Sunday, 12 January 2014

At last, Bond can drive recklessly

Did you know that in my county that it's totally not legal for spies to speed even in the case of national security? Yeah, it turns out that when James Bond is driving along in his shiny new Aston Martin trying to prevent a bomb, world domination or his own sobriety he has to religiously adhere to our speeding limits or he'll end up on multiple charges of dangerous driving. It's a bit of a let-down, really.

No wonder he goes abroad so much.
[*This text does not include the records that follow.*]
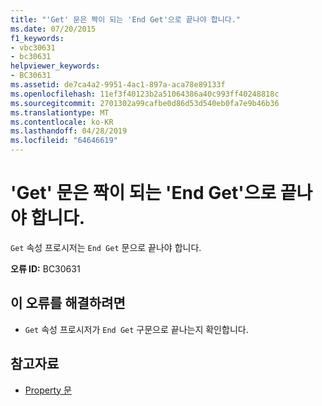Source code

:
 ```yaml
---
title: "'Get' 문은 짝이 되는 'End Get'으로 끝나야 합니다."
ms.date: 07/20/2015
f1_keywords:
- vbc30631
- bc30631
helpviewer_keywords:
- BC30631
ms.assetid: de7ca4a2-9951-4ac1-897a-aca78e89133f
ms.openlocfilehash: 11ef3f40123b2a51064386a40c993ff40248818c
ms.sourcegitcommit: 2701302a99cafbe0d86d53d540eb0fa7e9b46b36
ms.translationtype: MT
ms.contentlocale: ko-KR
ms.lasthandoff: 04/28/2019
ms.locfileid: "64646619"
---
```

# <a name="get-statement-must-end-with-a-matching-end-get"></a>'Get' 문은 짝이 되는 'End Get'으로 끝나야 합니다.
`Get` 속성 프로시저는 `End Get` 문으로 끝나야 합니다.  
  
 **오류 ID:** BC30631  
  
## <a name="to-correct-this-error"></a>이 오류를 해결하려면  
  
- `Get` 속성 프로시저가 `End Get` 구문으로 끝나는지 확인합니다.  
  
## <a name="see-also"></a>참고자료

- [Property 문](../../visual-basic/language-reference/statements/property-statement.md)
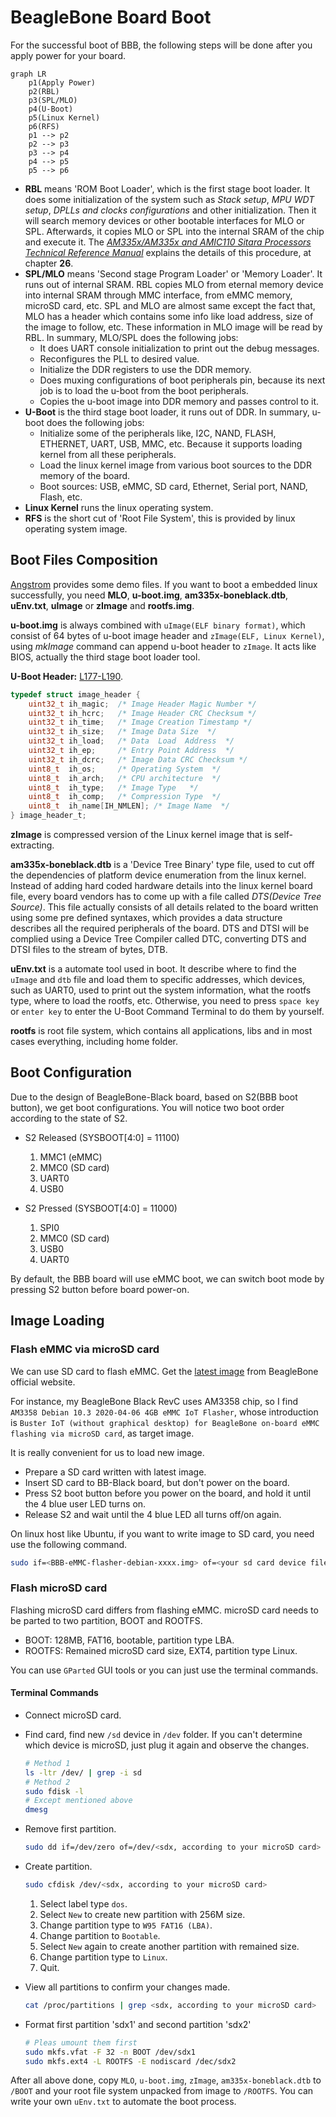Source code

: # BeagleBone Board Boot

For the successful boot of BBB, the following steps will be done after you apply power for your board.

```mermaid
graph LR
    p1(Apply Power)
    p2(RBL)
    p3(SPL/MLO)
    p4(U-Boot)
    p5(Linux Kernel)
    p6(RFS)
    p1 --> p2
    p2 --> p3
    p3 --> p4
    p4 --> p5
    p5 --> p6
```

- **RBL** means 'ROM Boot Loader', which is the first stage boot loader. It does some initialization of the system such as _Stack setup_, _MPU WDT setup_, _DPLLs and clocks configurations_ and other initialization. Then it will search memory devices or other bootable interfaces for MLO or SPL. Afterwards, it copies MLO or SPL into the internal SRAM of the chip and execute it. The _[AM335x/AM335x and AMIC110 Sitara Processors Technical Reference Manual](../share/AM335x/AM335x_and_AMIC110_Sitara_Processors_Technical_Reference_Manual.pdf)_ explains the details of this procedure, at chapter **26**.
- **SPL/MLO** means 'Second stage Program Loader' or 'Memory Loader'. It runs out of internal SRAM. RBL copies MLO from eternal memory device into internal SRAM through MMC interface, from eMMC memory, microSD card, etc. SPL and MLO are almost same except the fact that, MLO has a header which contains some info like load address, size of the image to follow, etc. These information in MLO image will be read by RBL. In summary, MLO/SPL does the following jobs:
  - It does UART console initialization to print out the debug messages.
  - Reconfigures the PLL to desired value.
  - Initialize the DDR registers to use the DDR memory.
  - Does muxing configurations of boot peripherals pin, because its next job is to load the u-boot from the boot peripherals.
  - Copies the u-boot image into DDR memory and passes control to it.
- **U-Boot** is the third stage boot loader, it runs out of DDR. In summary, u-boot does the following jobs:
  - Initialize some of the peripherals like, I2C, NAND, FLASH, ETHERNET, UART, USB, MMC, etc. Because it supports loading kernel from all these peripherals.
  - Load the linux kernel image from various boot sources to the DDR memory of the board.
  - Boot sources: USB, eMMC, SD card, Ethernet, Serial port, NAND, Flash, etc.
- **Linux Kernel** runs the linux operating system.
- **RFS** is the short cut of 'Root File System', this is provided by linux operating system image.

## Boot Files Composition

[Angstrom](https://angstrom.s3.amazonaws.com/demo/beaglebone/index.html) provides some demo files. If you want to boot a embedded linux successfully, you need **MLO**, **u-boot.img**, **am335x-boneblack.dtb**, **uEnv.txt**, **uImage** or **zImage** and **rootfs.img**.

**u-boot.img** is always combined with `uImage(ELF binary format)`, which consist of 64 bytes of u-boot image header and `zImage(ELF, Linux Kernel)`, using _mkImage_ command can append u-boot header to `zImage`. It acts like BIOS, actually the third stage boot loader tool.

**U-Boot Header:** [L177-L190](https://github.com/EmcraftSystems/u-boot/blob/master/include/image.h#L177-L190).

```c
typedef struct image_header {
    uint32_t ih_magic;  /* Image Header Magic Number */
    uint32_t ih_hcrc;   /* Image Header CRC Checksum */
    uint32_t ih_time;   /* Image Creation Timestamp */
    uint32_t ih_size;   /* Image Data Size  */
    uint32_t ih_load;   /* Data  Load  Address  */
    uint32_t ih_ep;     /* Entry Point Address  */
    uint32_t ih_dcrc;   /* Image Data CRC Checksum */
    uint8_t  ih_os;     /* Operating System  */
    uint8_t  ih_arch;   /* CPU architecture  */
    uint8_t  ih_type;   /* Image Type   */
    uint8_t  ih_comp;   /* Compression Type  */
    uint8_t  ih_name[IH_NMLEN]; /* Image Name  */
} image_header_t;
```

**zImage** is compressed version of the Linux kernel image that is self-extracting.

**am335x-boneblack.dtb** is a 'Device Tree Binary' type file, used to cut off the dependencies of platform device enumeration from the linux kernel. Instead of adding hard coded hardware details into the linux kernel board file, every board vendors has to come up with a file called _DTS(Device Tree Source)_. This file actually consists of all details related to the board written using some pre defined syntaxes, which provides a data structure describes all the required peripherals of the board. DTS and DTSI will be complied using a Device Tree Compiler called DTC, converting DTS and DTSI files to the stream of bytes, DTB.

**uEnv.txt** is a automate tool used in boot. It describe where to find the `uImage` and `dtb` file and load them to specific addresses, which devices, such as UART0, used to print out the system information, what the rootfs type, where to load the rootfs, etc. Otherwise, you need to press `space key` or `enter key` to enter the U-Boot Command Terminal to do them by yourself.

**rootfs** is root file system, which contains all applications, libs and in most cases everything, including home folder.

## Boot Configuration

Due to the design of BeagleBone-Black board, based on S2(BBB boot button), we get boot configurations. You will notice two boot order according to the state of S2.

- S2 Released (SYSBOOT[4:0] = 11100)

    1. MMC1 (eMMC)
    2. MMC0 (SD card)
    3. UART0
    4. USB0

- S2 Pressed (SYSBOOT[4:0] = 11000)

    1. SPI0
    2. MMC0 (SD card)
    3. USB0
    4. UART0

By default, the BBB board will use eMMC boot, we can switch boot mode by pressing S2 button before board power-on.

## Image Loading

### Flash eMMC via microSD card

We can use SD card to flash eMMC. Get the [latest image](https://beagleboard.org/latest-images) from BeagleBone official website.

For instance, my BeagleBone Black RevC uses AM3358 chip, so I find `AM3358 Debian 10.3 2020-04-06 4GB eMMC IoT Flasher`, whose introduction is `Buster IoT (without graphical desktop) for BeagleBone on-board eMMC flashing via microSD card`, as target image.

It is really convenient for us to load new image.

- Prepare a SD card written with latest image.
- Insert SD card to BB-Black board, but don't power on the board.
- Press S2 boot button before you power on the board, and hold it until the 4 blue user LED turns on.
- Release S2 and wait until the 4 blue LED all turns off/on again.

On linux host like Ubuntu, if you want to write image to SD card, you need use the following command.

```bash
sudo if=<BBB-eMMC-flasher-debian-xxxx.img> of=<your sd card device file name>
```

### Flash microSD card

Flashing microSD card differs from flashing eMMC. microSD card needs to be parted to two partition, BOOT and ROOTFS.

- BOOT: 128MB, FAT16, bootable, partition type LBA.
- ROOTFS: Remained microSD card size, EXT4, partition type Linux.

You can use `GParted` GUI tools or you can just use the terminal commands.

#### Terminal Commands

- Connect microSD card.
- Find card, find new `/sd` device in `/dev` folder. If you can't determine which device is microSD, just plug it again and observe the changes.

    ```bash
    # Method 1
    ls -ltr /dev/ | grep -i sd
    # Method 2
    sudo fdisk -l
    # Except mentioned above
    dmesg
    ```

- Remove first partition.

    ```bash
    sudo dd if=/dev/zero of=/dev/<sdx, according to your microSD card> bs=1M count=16
    ```

- Create partition.

    ```bash
    sudo cfdisk /dev/<sdx, according to your microSD card>
    ```

    1. Select label type `dos`.
    2. Select `New` to create new partition with 256M size.
    3. Change partition type to `W95 FAT16 (LBA)`.
    4. Change partition to `Bootable`.
    5. Select `New` again to create another partition with remained size.
    6. Change partition type to `Linux`.
    7. Quit.

- View all partitions to confirm your changes made.

    ```bash
    cat /proc/partitions | grep <sdx, according to your microSD card>
    ```

- Format first partition 'sdx1' and second partition 'sdx2'

    ```bash
    # Pleas umount them first
    sudo mkfs.vfat -F 32 -n BOOT /dev/sdx1
    sudo mkfs.ext4 -L ROOTFS -E nodiscard /dec/sdx2
    ```

After all above done, copy `MLO`, `u-boot.img`, `zImage`, `am335x-boneblack.dtb` to `/BOOT` and your root file system unpacked from image to `/ROOTFS`. You can write your own `uEnv.txt` to automate the boot process.
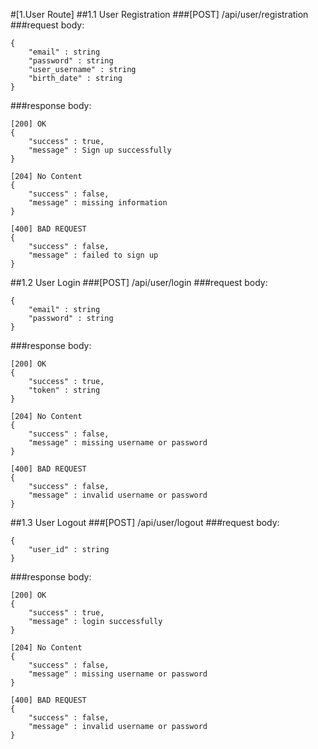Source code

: #[1.User Route]
##1.1 User Registration
###[POST] /api/user/registration
###request body: 
```
{
    "email" : string
    "password" : string
    "user_username" : string
    "birth_date" : string
}
```
###response body:
```
[200] OK
{
    "success" : true,
    "message" : Sign up successfully
}
```
```
[204] No Content
{
    "success" : false,
    "message" : missing information
}
```
```
[400] BAD REQUEST
{
    "success" : false,
    "message" : failed to sign up
}
```
##1.2 User Login
###[POST] /api/user/login
###request body: 
```
{
    "email" : string
    "password" : string
}
```
###response body:
```
[200] OK
{
    "success" : true,
    "token" : string
}
```
```
[204] No Content
{
    "success" : false,
    "message" : missing username or password
}
```
```
[400] BAD REQUEST
{
    "success" : false,
    "message" : invalid username or password
}
```
##1.3 User Logout
###[POST] /api/user/logout
###request body: 
```
{
    "user_id" : string
}
```
###response body:
```
[200] OK
{
    "success" : true,
    "message" : login successfully
}
```
```
[204] No Content
{
    "success" : false,
    "message" : missing username or password
}
```
```
[400] BAD REQUEST
{
    "success" : false,
    "message" : invalid username or password
}
```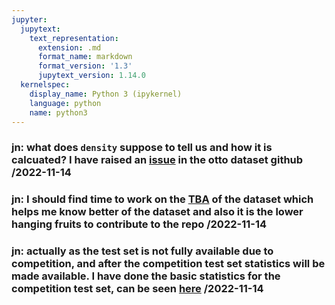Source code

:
 ```yaml
---
jupyter:
  jupytext:
    text_representation:
      extension: .md
      format_name: markdown
      format_version: '1.3'
      jupytext_version: 1.14.0
  kernelspec:
    display_name: Python 3 (ipykernel)
    language: python
    name: python3
---
```


### jn: what does `density` suppose to tell us and how it is calcuated? I have raised an [issue](https://github.com/otto-de/recsys-dataset/issues/2) in the otto dataset github /2022-11-14

### jn: I should find time to work on the [TBA](https://github.com/otto-de/recsys-dataset#dataset-statistics) of the dataset which helps me know better of the dataset and also it is the lower hanging fruits to contribute to the repo /2022-11-14

### jn: actually as the test set is not fully available due to competition, and after the competition test set statistics will be made available. I have done the basic statistics for the competition test set, can be seen [here](https://www.kaggle.com/code/danielliao/eda-an-overview-of-the-full-dataset?scriptVersionId=110913371) /2022-11-14
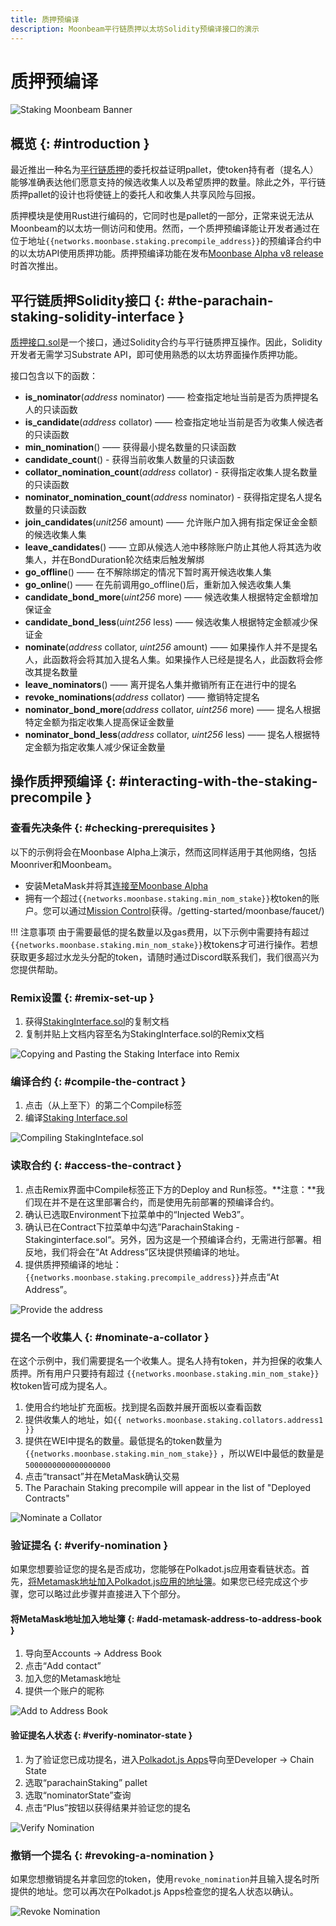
 ```yaml
---
title: 质押预编译
description: Moonbeam平行链质押以太坊Solidity预编译接口的演示
---
```


# 质押预编译

![Staking Moonbeam Banner](/images/tokens/staking/precompiles/precompile-banner.png)

## 概览 {: #introduction } 

最近推出一种名为[平行链质押](https://github.com/PureStake/moonbeam/tree/master/pallets/parachain-staking/src)的委托权益证明pallet，使token持有者（提名人）能够准确表达他们愿意支持的候选收集人以及希望质押的数量。除此之外，平行链质押pallet的设计也将使链上的委托人和收集人共享风险与回报。

质押模块是使用Rust进行编码的，它同时也是pallet的一部分，正常来说无法从Moonbeam的以太坊一侧访问和使用。然而，一个质押预编译能让开发者通过在位于地址`{{networks.moonbase.staking.precompile_address}}`的预编译合约中的以太坊API使用质押功能。质押预编译功能在发布[Moonbase Alpha v8 release](https://moonbeam.network/announcements/testnet-upgrade-moonbase-alpha-v8/)时首次推出。

## 平行链质押Solidity接口  {: #the-parachain-staking-solidity-interface } 

[质押接口.sol](https://github.com/PureStake/moonbeam/blob/master/precompiles/parachain-staking/StakingInterface.sol)是一个接口，通过Solidity合约与平行链质押互操作。因此，Solidity开发者无需学习Substrate API，即可使用熟悉的以太坊界面操作质押功能。

接口包含以下的函数：

 - **is_nominator**(*address* nominator) —— 检查指定地址当前是否为质押提名人的只读函数
 - **is_candidate**(*address* collator) —— 检查指定地址当前是否为收集人候选者的只读函数
 - **min_nomination**() —— 获得最小提名数量的只读函数
 - **candidate_count**() - 获得当前收集人数量的只读函数
 - **collator_nomination_count**(*address* collator) - 获得指定收集人提名数量的只读函数
 - **nominator_nomination_count**(*address* nominator) - 获得指定提名人提名数量的只读函数
 - **join_candidates**(*unit256* amount) —— 允许账户加入拥有指定保证金金额的候选收集人集
 - **leave_candidates**() —— 立即从候选人池中移除账户防止其他人将其选为收集人，并在BondDuration轮次结束后触发解绑
 - **go_offline**() —— 在不解除绑定的情况下暂时离开候选收集人集
 - **go_online**() —— 在先前调用go_offline()后，重新加入候选收集人集
 - **candidate_bond_more**(*uint256* more) —— 候选收集人根据特定金额增加保证金
 - **candidate_bond_less**(*uint256* less) —— 候选收集人根据特定金额减少保证金
 - **nominate**(*address* collator, *uint256* amount) —— 如果操作人并不是提名人，此函数将会将其加入提名人集。如果操作人已经是提名人，此函数将会修改其提名数量
 - **leave_nominators**() —— 离开提名人集并撤销所有正在进行中的提名
 - **revoke_nominations**(*address* collator) —— 撤销特定提名
 - **nominator_bond_more**(*address* collator, *uint256* more) —— 提名人根据特定金额为指定收集人提高保证金数量
 - **nominator_bond_less**(*address* collator, *uint256* less) —— 提名人根据特定金额为指定收集人减少保证金数量

## 操作质押预编译 {: #interacting-with-the-staking-precompile } 

### 查看先决条件 {: #checking-prerequisites }
以下的示例将会在Moonbase Alpha上演示，然而这同样适用于其他网络，包括Moonriver和Moonbeam。

 - 安装MetaMask并将其[连接至Moonbase Alpha](/getting-started/moonbase/metamask/)
 - 拥有一个超过`{{networks.moonbase.staking.min_nom_stake}}`枚token的账户。您可以通过[Mission Control](/getting-started/moonbase/faucet/)获得。/getting-started/moonbase/faucet/)

!!! 注意事项
    由于需要最低的提名数量以及gas费用，以下示例中需要持有超过`{{networks.moonbase.staking.min_nom_stake}}`枚tokens才可进行操作。若想获取更多超过水龙头分配的token，请随时通过Discord联系我们，我们很高兴为您提供帮助。

### Remix设置 {: #remix-set-up } 
1. 获得[StakingInterface.sol](https://github.com/PureStake/moonbeam/blob/master/precompiles/parachain-staking/StakingInterface.sol)的复制文档
2. 复制并贴上文档内容至名为StakingInterface.sol的Remix文档

![Copying and Pasting the Staking Interface into Remix](/images/tokens/staking/precompiles/precompile-1.png)

### 编译合约 {: #compile-the-contract } 
1. 点击（从上至下）的第二个Compile标签
2. 编译[Staking Interface.sol](https://github.com/PureStake/moonbeam/blob/master/precompiles/parachain-staking/StakingInterface.sol)

![Compiling StakingInteface.sol](/images/tokens/staking/precompiles/precompile-2.png)

### 读取合约 {: #access-the-contract } 
1. 点击Remix界面中Compile标签正下方的Deploy and Run标签。**注意：**我们现在并不是在这里部署合约，而是使用先前部署的预编译合约。
2. 确认已选取Environment下拉菜单中的“Injected Web3”。
3. 确认已在Contract下拉菜单中勾选”ParachainStaking - Stakinginterface.sol“。另外，因为这是一个预编译合约，无需进行部署。相反地，我们将会在“At Address”区块提供预编译的地址。
4. 提供质押预编译的地址：`{{networks.moonbase.staking.precompile_address}}`并点击“At Address”。

![Provide the address](/images/tokens/staking/precompiles/precompile-3.png)

### 提名一个收集人 {: #nominate-a-collator } 
在这个示例中，我们需要提名一个收集人。提名人持有token，并为担保的收集人质押。所有用户只要持有超过 `{{networks.moonbase.staking.min_nom_stake}}`枚token皆可成为提名人。

1. 使用合约地址扩充面板。找到提名函数并展开面板以查看函数
2. 提供收集人的地址，如`{{ networks.moonbase.staking.collators.address1 }}`
3. 提供在WEI中提名的数量。最低提名的token数量为`{{networks.moonbase.staking.min_nom_stake}}` ，所以WEI中最低的数量是`5000000000000000000`
4. 点击“transact”并在MetaMask确认交易
5. The Parachain Staking precompile will appear in the list of "Deployed Contracts"

![Nominate a Collator](/images/tokens/staking/precompiles/precompile-4.png)

### 验证提名 {: #verify-nomination } 
如果您想要验证您的提名是否成功，您能够在Polkadot.js应用查看链状态。首先，[将Metamask地址加入Polkadot.js应用的地址簿](https://polkadot.js.org/apps/?rpc=wss%3A%2F%2Fwss.testnet.moonbeam.network#/addresses)。如果您已经完成这个步骤，您可以略过此步骤并直接进入下个部分。

#### 将MetaMask地址加入地址簿 {: #add-metamask-address-to-address-book } 
1. 导向至Accounts -> Address Book
2. 点击“Add contact”
3. 加入您的Metamask地址
4. 提供一个账户的昵称

![Add to Address Book](/images/tokens/staking/precompiles/precompile-5.png)

#### 验证提名人状态 {: #verify-nominator-state } 
1. 为了验证您已成功提名，进入[Polkadot.js Apps](https://polkadot.js.org/apps/?rpc=wss%3A%2F%2Fwss.testnet.moonbeam.network#/chainstate)导向至Developer -> Chain State
2. 选取“parachainStaking” pallet
3. 选取“nominatorState”查询
4. 点击“Plus”按钮以获得结果并验证您的提名

![Verify Nomination](/images/tokens/staking/precompiles/precompile-6.png)

### 撤销一个提名 {: #revoking-a-nomination } 
如果您想撤销提名并拿回您的token，使用`revoke_nomination`并且输入提名时所提供的地址。您可以再次在Polkadot.js Apps检查您的提名人状态以确认。

![Revoke Nomination](/images/tokens/staking/precompiles/precompile-7.png)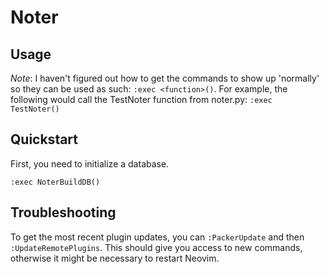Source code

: # Noter

## Usage
*Note*: I haven't figured out how to get the commands to show up 'normally' so they can be used as such: `:exec <function>()`. For example, the following would call the TestNoter function from noter.py: `:exec TestNoter()`

## Quickstart
First, you need to initialize a database.

```:exec NoterBuildDB()```

## Troubleshooting
To get the most recent plugin updates, you can `:PackerUpdate` and then `:UpdateRemotePlugins`. This should give you access to new commands, otherwise it might be necessary to restart Neovim. 
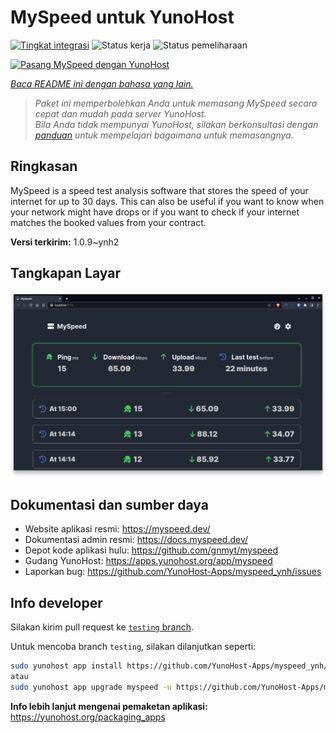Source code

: <!--
N.B.: README ini dibuat secara otomatis oleh <https://github.com/YunoHost/apps/tree/master/tools/readme_generator>
Ini TIDAK boleh diedit dengan tangan.
-->

# MySpeed untuk YunoHost

[![Tingkat integrasi](https://apps.yunohost.org/badge/integration/myspeed)](https://ci-apps.yunohost.org/ci/apps/myspeed/)
![Status kerja](https://apps.yunohost.org/badge/state/myspeed)
![Status pemeliharaan](https://apps.yunohost.org/badge/maintained/myspeed)

[![Pasang MySpeed dengan YunoHost](https://install-app.yunohost.org/install-with-yunohost.svg)](https://install-app.yunohost.org/?app=myspeed)

*[Baca README ini dengan bahasa yang lain.](./ALL_README.md)*

> *Paket ini memperbolehkan Anda untuk memasang MySpeed secara cepat dan mudah pada server YunoHost.*  
> *Bila Anda tidak mempunyai YunoHost, silakan berkonsultasi dengan [panduan](https://yunohost.org/install) untuk mempelajari bagaimana untuk memasangnya.*

## Ringkasan

MySpeed is a speed test analysis software that stores the speed of your internet for up to 30 days. This can also be useful if you want to know when your network might have drops or if you want to check if your internet matches the booked values from your contract.



**Versi terkirim:** 1.0.9~ynh2

## Tangkapan Layar

![Tangkapan Layar pada MySpeed](./doc/screenshots/screenshot.png)

## Dokumentasi dan sumber daya

- Website aplikasi resmi: <https://myspeed.dev/>
- Dokumentasi admin resmi: <https://docs.myspeed.dev/>
- Depot kode aplikasi hulu: <https://github.com/gnmyt/myspeed>
- Gudang YunoHost: <https://apps.yunohost.org/app/myspeed>
- Laporkan bug: <https://github.com/YunoHost-Apps/myspeed_ynh/issues>

## Info developer

Silakan kirim pull request ke [`testing` branch](https://github.com/YunoHost-Apps/myspeed_ynh/tree/testing).

Untuk mencoba branch `testing`, silakan dilanjutkan seperti:

```bash
sudo yunohost app install https://github.com/YunoHost-Apps/myspeed_ynh/tree/testing --debug
atau
sudo yunohost app upgrade myspeed -u https://github.com/YunoHost-Apps/myspeed_ynh/tree/testing --debug
```

**Info lebih lanjut mengenai pemaketan aplikasi:** <https://yunohost.org/packaging_apps>
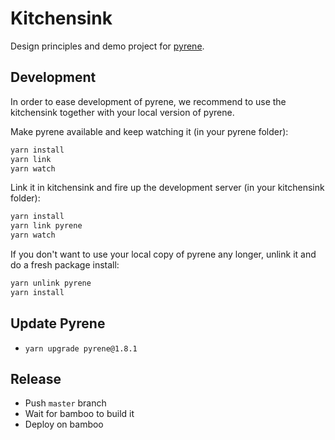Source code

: # Kitchensink

Design principles and demo project for [pyrene](../pyrene).

## Development

In order to ease development of pyrene, we recommend to use the kitchensink together with your local version of pyrene.

Make pyrene available and keep watching it (in your pyrene folder):
```bash
yarn install
yarn link
yarn watch
```

Link it in kitchensink and fire up the development server (in your kitchensink folder):
```bash
yarn install
yarn link pyrene
yarn watch
```

If you don't want to use your local copy of pyrene any longer, unlink it and do a fresh package install:
```bash
yarn unlink pyrene
yarn install
```

## Update Pyrene

- `yarn upgrade pyrene@1.8.1`

## Release

- Push `master` branch
- Wait for bamboo to build it
- Deploy on bamboo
It's the only place he was allowed to drive fast.
Fortunately, it's been decided that perhaps that a silly idea, and a world where suave spies aren't allowed to recklessly break the speed limit isn't a world worth living in, so they're going to be permitted to speed as much as they like to save the world.

It's also been decided that whilst we're at it, we probably should let, you know, organ transporters, bomb disposal units and mountain rescue units speed as well and the fuck. Bomb disposal units couldn't speed either? They have a literal timer to complete their jobs! Why is that not the title of every article ever? Bloody hell. Right now, at time of writing, and for a near future, bomb disposal units must patiently adhere to every minute road law on the way to something explody and ticking. How isn't my country in ragged ruins by now?

Admittedly, I'm not to sure how much how much of a difference this will make. Sure, this means you can rev it up on the motorways, but many urban areas have an obsession with speed bumps. I. Fucking. Hate. Speed bumps. I'm not a speed freak - if you need to traffic control, I'd rather they use sodding speed cameras because the one thing as speed bump won't do is get the hell out the way of approaching emergency vehicles. Admittedly, cameras won't do that either, but they won't physically block you. Oh, you're half a mile from the hospital? Well, sorry, now it's a extra hour as we carefully go over this speed bumps. Well, we could go faster, but we'd shake your kidneys out of your ears and rip the front off, which is a bit of a downer.

"No NO no NO noo-aw, fuck. That'll grow back, right?"
Now if you excuse me, I must get back to Evil Genius. That game has my soul something bad, and I need to dunk a few enemy agent in my biochemical vats until I forget about the fact that bomb disposal units can't race towards a ticking bomb.